Uma horta em tempos de pandemia ou como errar cada vez melhor

Sempre gostei desta ideia do Samuel Becket: “Tentar de novo. Falhar de novo. Falhar melhor”. Acredito no erro, na imperfeição e no acaso e como tantas vezes se conjugam e determinam soluções bem mais interessantes que as delineadas racionalmente.

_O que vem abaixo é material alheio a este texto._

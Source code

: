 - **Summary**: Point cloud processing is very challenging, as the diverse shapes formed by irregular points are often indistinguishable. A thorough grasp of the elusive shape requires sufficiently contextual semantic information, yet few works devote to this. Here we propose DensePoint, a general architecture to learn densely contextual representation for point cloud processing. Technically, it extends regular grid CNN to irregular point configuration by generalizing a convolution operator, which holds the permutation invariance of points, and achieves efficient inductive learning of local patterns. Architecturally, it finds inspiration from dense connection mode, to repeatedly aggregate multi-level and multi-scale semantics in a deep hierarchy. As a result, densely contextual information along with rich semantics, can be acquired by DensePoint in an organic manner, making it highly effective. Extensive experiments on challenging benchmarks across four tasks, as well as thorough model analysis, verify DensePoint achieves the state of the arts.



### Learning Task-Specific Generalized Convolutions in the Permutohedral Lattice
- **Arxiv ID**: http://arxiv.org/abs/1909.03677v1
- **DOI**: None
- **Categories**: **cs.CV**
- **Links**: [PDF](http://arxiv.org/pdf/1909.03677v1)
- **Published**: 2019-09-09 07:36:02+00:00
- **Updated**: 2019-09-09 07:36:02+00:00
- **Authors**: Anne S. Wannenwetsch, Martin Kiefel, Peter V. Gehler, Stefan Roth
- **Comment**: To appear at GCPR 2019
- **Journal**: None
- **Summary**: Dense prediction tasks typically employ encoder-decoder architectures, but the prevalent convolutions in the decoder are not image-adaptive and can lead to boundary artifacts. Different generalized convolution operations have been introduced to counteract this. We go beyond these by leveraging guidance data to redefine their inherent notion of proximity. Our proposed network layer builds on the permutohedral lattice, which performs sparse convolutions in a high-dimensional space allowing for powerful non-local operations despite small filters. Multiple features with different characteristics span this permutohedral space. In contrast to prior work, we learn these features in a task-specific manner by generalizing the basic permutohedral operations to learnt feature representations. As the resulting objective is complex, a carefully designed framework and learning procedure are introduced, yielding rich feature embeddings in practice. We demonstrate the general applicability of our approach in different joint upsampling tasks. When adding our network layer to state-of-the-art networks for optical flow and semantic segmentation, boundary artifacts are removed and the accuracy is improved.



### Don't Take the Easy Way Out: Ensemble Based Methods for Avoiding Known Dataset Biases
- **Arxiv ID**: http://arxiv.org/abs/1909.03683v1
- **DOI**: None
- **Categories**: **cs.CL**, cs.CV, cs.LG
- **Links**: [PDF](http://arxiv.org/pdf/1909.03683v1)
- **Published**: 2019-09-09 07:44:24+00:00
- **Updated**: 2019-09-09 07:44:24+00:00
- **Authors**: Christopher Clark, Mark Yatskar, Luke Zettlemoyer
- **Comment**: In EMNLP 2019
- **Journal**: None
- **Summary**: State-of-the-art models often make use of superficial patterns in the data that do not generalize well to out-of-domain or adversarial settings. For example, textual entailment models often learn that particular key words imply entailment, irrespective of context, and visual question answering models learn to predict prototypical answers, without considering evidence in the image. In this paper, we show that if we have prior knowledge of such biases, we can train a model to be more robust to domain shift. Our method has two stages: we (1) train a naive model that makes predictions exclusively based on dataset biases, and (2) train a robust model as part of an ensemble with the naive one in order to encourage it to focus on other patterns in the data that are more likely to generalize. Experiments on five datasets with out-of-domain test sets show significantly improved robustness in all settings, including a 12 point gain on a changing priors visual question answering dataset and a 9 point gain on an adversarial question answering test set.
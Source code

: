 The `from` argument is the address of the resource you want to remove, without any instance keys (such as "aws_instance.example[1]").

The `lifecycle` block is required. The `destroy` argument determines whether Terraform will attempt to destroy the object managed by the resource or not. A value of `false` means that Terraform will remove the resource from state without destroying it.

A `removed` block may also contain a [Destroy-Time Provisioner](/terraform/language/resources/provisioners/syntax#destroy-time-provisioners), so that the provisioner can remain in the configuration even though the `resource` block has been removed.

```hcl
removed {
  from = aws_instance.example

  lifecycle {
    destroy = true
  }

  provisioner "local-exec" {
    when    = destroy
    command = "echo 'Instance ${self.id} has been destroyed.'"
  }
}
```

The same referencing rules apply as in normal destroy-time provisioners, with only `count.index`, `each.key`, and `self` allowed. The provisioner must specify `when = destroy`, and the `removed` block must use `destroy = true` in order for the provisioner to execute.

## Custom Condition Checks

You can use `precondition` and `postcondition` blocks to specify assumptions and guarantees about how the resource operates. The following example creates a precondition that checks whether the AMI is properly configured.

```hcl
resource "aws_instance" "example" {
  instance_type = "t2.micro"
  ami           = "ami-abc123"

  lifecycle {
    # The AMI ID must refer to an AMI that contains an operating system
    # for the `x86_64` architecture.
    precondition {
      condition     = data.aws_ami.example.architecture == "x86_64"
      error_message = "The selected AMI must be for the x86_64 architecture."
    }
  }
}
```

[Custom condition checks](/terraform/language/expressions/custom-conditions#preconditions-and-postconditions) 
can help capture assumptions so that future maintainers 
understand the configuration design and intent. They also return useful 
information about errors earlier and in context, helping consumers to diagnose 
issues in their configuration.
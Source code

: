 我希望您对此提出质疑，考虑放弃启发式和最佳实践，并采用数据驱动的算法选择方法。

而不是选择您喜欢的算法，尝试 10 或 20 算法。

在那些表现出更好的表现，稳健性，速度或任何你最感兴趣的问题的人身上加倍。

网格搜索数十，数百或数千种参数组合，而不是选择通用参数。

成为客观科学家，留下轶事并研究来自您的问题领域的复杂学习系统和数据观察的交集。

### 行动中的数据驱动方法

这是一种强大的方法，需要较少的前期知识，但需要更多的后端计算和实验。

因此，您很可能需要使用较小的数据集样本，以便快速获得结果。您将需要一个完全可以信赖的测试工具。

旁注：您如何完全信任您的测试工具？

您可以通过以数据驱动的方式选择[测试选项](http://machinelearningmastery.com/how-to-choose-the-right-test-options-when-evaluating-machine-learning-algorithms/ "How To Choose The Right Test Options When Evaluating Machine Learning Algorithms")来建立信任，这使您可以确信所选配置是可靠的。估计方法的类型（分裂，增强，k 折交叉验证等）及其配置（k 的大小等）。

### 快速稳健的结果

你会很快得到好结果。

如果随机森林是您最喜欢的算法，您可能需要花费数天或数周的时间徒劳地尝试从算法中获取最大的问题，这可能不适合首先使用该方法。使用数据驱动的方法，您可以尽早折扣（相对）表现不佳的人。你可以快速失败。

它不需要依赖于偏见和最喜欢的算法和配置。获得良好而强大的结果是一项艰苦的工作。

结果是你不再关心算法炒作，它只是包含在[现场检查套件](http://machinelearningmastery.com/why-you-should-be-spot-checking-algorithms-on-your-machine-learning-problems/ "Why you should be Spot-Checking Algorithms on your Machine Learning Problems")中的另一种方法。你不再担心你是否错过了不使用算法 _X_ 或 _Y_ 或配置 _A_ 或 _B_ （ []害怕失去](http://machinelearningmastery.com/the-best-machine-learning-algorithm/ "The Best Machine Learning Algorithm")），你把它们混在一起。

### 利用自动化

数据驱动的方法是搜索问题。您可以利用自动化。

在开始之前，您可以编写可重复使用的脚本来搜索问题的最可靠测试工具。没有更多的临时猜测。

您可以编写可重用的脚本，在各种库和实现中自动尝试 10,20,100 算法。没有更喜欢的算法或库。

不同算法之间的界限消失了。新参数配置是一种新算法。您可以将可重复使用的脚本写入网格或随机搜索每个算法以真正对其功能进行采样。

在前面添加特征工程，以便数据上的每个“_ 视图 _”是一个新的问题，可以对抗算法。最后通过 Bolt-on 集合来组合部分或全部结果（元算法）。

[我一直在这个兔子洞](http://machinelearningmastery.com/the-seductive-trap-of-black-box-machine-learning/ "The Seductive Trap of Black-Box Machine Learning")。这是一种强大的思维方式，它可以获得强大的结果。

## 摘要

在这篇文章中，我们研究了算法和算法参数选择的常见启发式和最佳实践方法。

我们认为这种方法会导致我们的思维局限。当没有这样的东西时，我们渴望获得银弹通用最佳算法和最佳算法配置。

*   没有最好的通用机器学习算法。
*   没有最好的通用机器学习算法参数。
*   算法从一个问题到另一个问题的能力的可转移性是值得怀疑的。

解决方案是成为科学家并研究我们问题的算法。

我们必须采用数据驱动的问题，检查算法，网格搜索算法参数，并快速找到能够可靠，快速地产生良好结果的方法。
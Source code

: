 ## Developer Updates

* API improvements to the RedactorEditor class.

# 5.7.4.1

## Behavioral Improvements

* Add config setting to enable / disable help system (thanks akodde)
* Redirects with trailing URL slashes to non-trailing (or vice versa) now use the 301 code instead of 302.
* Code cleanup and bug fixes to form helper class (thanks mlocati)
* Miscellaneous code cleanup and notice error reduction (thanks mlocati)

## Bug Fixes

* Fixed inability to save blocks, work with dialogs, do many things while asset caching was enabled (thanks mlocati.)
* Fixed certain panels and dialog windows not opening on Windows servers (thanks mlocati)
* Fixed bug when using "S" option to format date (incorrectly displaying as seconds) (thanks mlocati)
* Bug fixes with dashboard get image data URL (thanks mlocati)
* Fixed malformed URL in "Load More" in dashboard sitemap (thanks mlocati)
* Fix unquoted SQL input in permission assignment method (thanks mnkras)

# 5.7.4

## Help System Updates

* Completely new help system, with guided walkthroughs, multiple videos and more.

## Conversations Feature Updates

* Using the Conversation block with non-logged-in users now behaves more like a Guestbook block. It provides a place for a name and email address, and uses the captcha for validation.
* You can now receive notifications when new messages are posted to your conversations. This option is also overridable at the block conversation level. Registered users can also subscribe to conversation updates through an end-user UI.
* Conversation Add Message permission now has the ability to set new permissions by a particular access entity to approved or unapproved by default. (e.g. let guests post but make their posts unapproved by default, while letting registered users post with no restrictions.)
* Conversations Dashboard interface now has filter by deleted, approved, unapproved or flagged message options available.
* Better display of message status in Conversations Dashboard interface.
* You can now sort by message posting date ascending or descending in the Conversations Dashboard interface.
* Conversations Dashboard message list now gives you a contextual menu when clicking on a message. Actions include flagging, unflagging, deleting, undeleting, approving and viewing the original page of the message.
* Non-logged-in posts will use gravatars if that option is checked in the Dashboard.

Já não sei onde apanhei esta noção – creio que é do Ernst Gotsch da agricultura sintrópica* –  de que quanto mais ordenada e clean é uma zona verde mais pobre ela é enquanto ecossistema. Ao contrário, uma zona aparentemente caótica será um sistema mais organizado e equilibrado, mais sintrópico do ponto de vista ecológico  – um espaço onde a vida se manifesta de forma mais diversa, complexa e resiliente.

O espaço do erro e do acaso é o espaço da descoberta, da criação e da liberdade. Um espaço não de domínio e subjugação da natureza pelo homem e do homem pelo homem mas um espaço de co-habitação, de empatia e de partilha.

Daí que ao longo destes 4 anos tenho falhado bastante e tentado de novo e progressivamente  falhado um bocadinho melhor ou só falhado de forma diferente.  E se a terra sempre me deu leveza, nestes últimos tempos foi ainda mais essencial como  espaço de resiliência e liberdade:  de uma forma paradoxal as raízes deram-me asas.